There were so many doom and gloomers who were so certain that the US/UK operation in Iraq would inflame the region and lead to extreme instability. Iran has always been a wildcard for the future. This story is very encouraging.
Iran Not Next in U.S. Firing Line - Vice President
Tue April 8, 2003 02:44 PM ET
By Gilles Trequesser
TEHRAN (Reuters) - A top Iranian official said on Tuesday he did not expect the United States to turn its military might on Iran after the war in Iraq was over, but Washington had other ways to put pressure on Tehran.
Vice President Mohammad Ali Abtahi told Reuters: “Americans don’t need military tools to apply pressure on us, they have other channels.” He declined to identify these channels.
The United States has accused Iran of sponsoring terrorism and President Bush included it in an “axis of evil,” together with Iraq and North Korea.
Non-military pressure could include warning Tehran that economic sanctions could be tightened or that Washington could press for a United Nations resolution to outlaw a nuclear program which the United States says Iran is developing, but which Tehran denies.
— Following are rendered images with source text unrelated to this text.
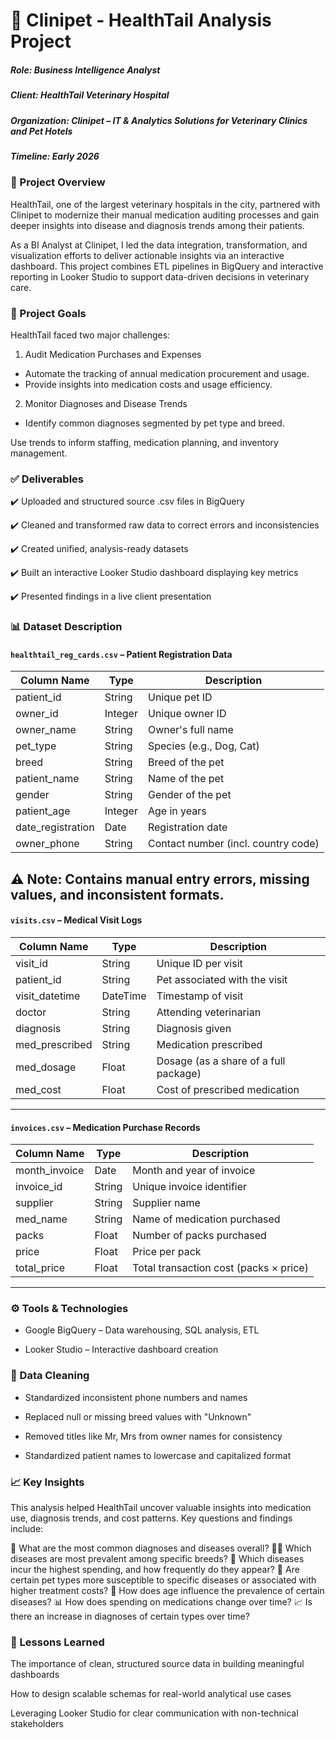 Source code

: # 🐾 Clinipet - HealthTail Analysis Project
##### Role: Business Intelligence Analyst
##### Client: HealthTail Veterinary Hospital
##### Organization: Clinipet – IT & Analytics Solutions for Veterinary Clinics and Pet Hotels
##### Timeline: Early 2026

### 📘 Project Overview
HealthTail, one of the largest veterinary hospitals in the city, partnered with Clinipet to modernize their manual medication auditing processes and gain deeper insights into disease and diagnosis trends among their patients.

As a BI Analyst at Clinipet, I led the data integration, transformation, and visualization efforts to deliver actionable insights via an interactive dashboard. This project combines ETL pipelines in BigQuery and interactive reporting in Looker Studio to support data-driven decisions in veterinary care.

### 🎯 Project Goals
HealthTail faced two major challenges:

1. Audit Medication Purchases and Expenses
* Automate the tracking of annual medication procurement and usage.
* Provide insights into medication costs and usage efficiency.

2. Monitor Diagnoses and Disease Trends
* Identify common diagnoses segmented by pet type and breed.

Use trends to inform staffing, medication planning, and inventory management.

### ✅ Deliverables
✔️ Uploaded and structured source .csv files in BigQuery

✔️ Cleaned and transformed raw data to correct errors and inconsistencies

✔️ Created unified, analysis-ready datasets

✔️ Built an interactive Looker Studio dashboard displaying key metrics

✔️ Presented findings in a live client presentation

### 📊 Dataset Description
#### `healthtail_reg_cards.csv` – Patient Registration Data

| Column Name       | Type    | Description                                         |
|-------------------|---------|-----------------------------------------------------|
| patient_id        | String  | Unique pet ID                                       |
| owner_id          | Integer | Unique owner ID                                     |
| owner_name        | String  | Owner's full name                                   |
| pet_type          | String  | Species (e.g., Dog, Cat)                            |
| breed             | String  | Breed of the pet                                    |
| patient_name      | String  | Name of the pet                                     |
| gender            | String  | Gender of the pet                                   |
| patient_age       | Integer | Age in years                                        |
| date_registration | Date    | Registration date                                   |
| owner_phone       | String  | Contact number (incl. country code)                 |

⚠️ Note: Contains manual entry errors, missing values, and inconsistent formats.
---


#### `visits.csv` – Medical Visit Logs

| Column Name    | Type     | Description                                       |
|----------------|----------|-------------------------------------------------|
| visit_id       | String   | Unique ID per visit                              |
| patient_id     | String   | Pet associated with the visit                    |
| visit_datetime | DateTime | Timestamp of visit                               |
| doctor         | String   | Attending veterinarian                           |
| diagnosis      | String   | Diagnosis given                                 |
| med_prescribed | String   | Medication prescribed                            |
| med_dosage     | Float    | Dosage (as a share of a full package)           |
| med_cost       | Float    | Cost of prescribed medication                    |

---

#### `invoices.csv` – Medication Purchase Records

| Column Name   | Type    | Description                                     |
|---------------|---------|------------------------------------------------|
| month_invoice | Date    | Month and year of invoice                       |
| invoice_id    | String  | Unique invoice identifier                       |
| supplier      | String  | Supplier name                                  |
| med_name      | String  | Name of medication purchased                    |
| packs         | Float   | Number of packs purchased                       |
| price         | Float   | Price per pack                                 |
| total_price   | Float   | Total transaction cost (packs × price)         |

---
### ⚙️ Tools & Technologies
* Google BigQuery – Data warehousing, SQL analysis, ETL

* Looker Studio – Interactive dashboard creation

### 🧹 Data Cleaning
* Standardized inconsistent phone numbers and names

* Replaced null or missing breed values with "Unknown"

* Removed titles like Mr, Mrs from owner names for consistency

* Standardized patient names to lowercase and capitalized format

### 📈 Key Insights
This analysis helped HealthTail uncover valuable insights into medication use, diagnosis trends, and cost patterns. Key questions and findings include:

🐾 What are the most common diagnoses and diseases overall?
🐕‍🦺 Which diseases are most prevalent among specific breeds?
💸 Which diseases incur the highest spending, and how frequently do they appear?
🧬 Are certain pet types more susceptible to specific diseases or associated with higher treatment costs?
📅 How does age influence the prevalence of certain diseases?
📊 How does spending on medications change over time?
📈 Is there an increase in diagnoses of certain types over time?


### 🧠 Lessons Learned
The importance of clean, structured source data in building meaningful dashboards

How to design scalable schemas for real-world analytical use cases

Leveraging Looker Studio for clear communication with non-technical stakeholders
But diplomats say Washington has sent assurances to Tehran that establishment of an American-backed government in Baghdad once Iraqi President Saddam Hussein was ousted was not part of a grander regional scheme to encircle Iran after the fall of the Taliban 18 months ago in Afghanistan, its eastern neighbor.
Iran has vowed to stay neutral in the war on its doorstep but is torn between enmity for both its traditional arch-enemy the United States and Saddam, whose forces used chemical weapons against Iranian troops during the 1980-88 Iran-Iraq war.
Government officials acknowledge it feels like being caught between a rock and a hard place but, in the words of one, “it is the only solution.”
That neutrality was tested on Tuesday after a rocket, apparently fired in Iraq, fell outside the southwestern city of Abadan and killed a teenager, according to local officials.
WELCOME AMERICANS WITH FLOWERS
Abtahi said the best way to protect Iran from any foreign intervention was to institutionalize democracy, a goal moderate President Mohammad Khatami has pursued since his first landslide election in 1997, with mixed results in the face of resistance from hard-line opponents.
Washington officials have said they support what they view as the Iranians’ desire to tear down the Shiite Muslim conservative establishment, which runs Iran through a plethora of unelected bodies, with Supreme Leader Ayatollah Ali Khamenei at the top.
Abtahi’s assessment that Iran will not be next in Washington’s firing line was shared by many in Tehran, from the well-to-do neighborhoods in the north to the dusty alleyways of the sprawling downtown bazaar.
For Mohammed, 61, a trained engineer who owns a spice shop in the bazaar, Iranians can use all the help Americans are willing to provide to end an Islamic Republic in place since the 1979 revolution that toppled the U.S.-backed shah.
“We’re ready for a peaceful relationship with the U.S., as we’ve had in the past, but we need a strong political message of support (from Washington) and the people will do the rest,” he said as he dished out scoops of saffron and pistachio nuts.
In another lane of shops selling pastry, cheap clothes, electrical goods and toiletries, Jalal, 38, agreed.
“I am not concerned about the Americans coming to Iran,” he said.
“But I want this to be without bloodshed. I’ll welcome them with flowers.”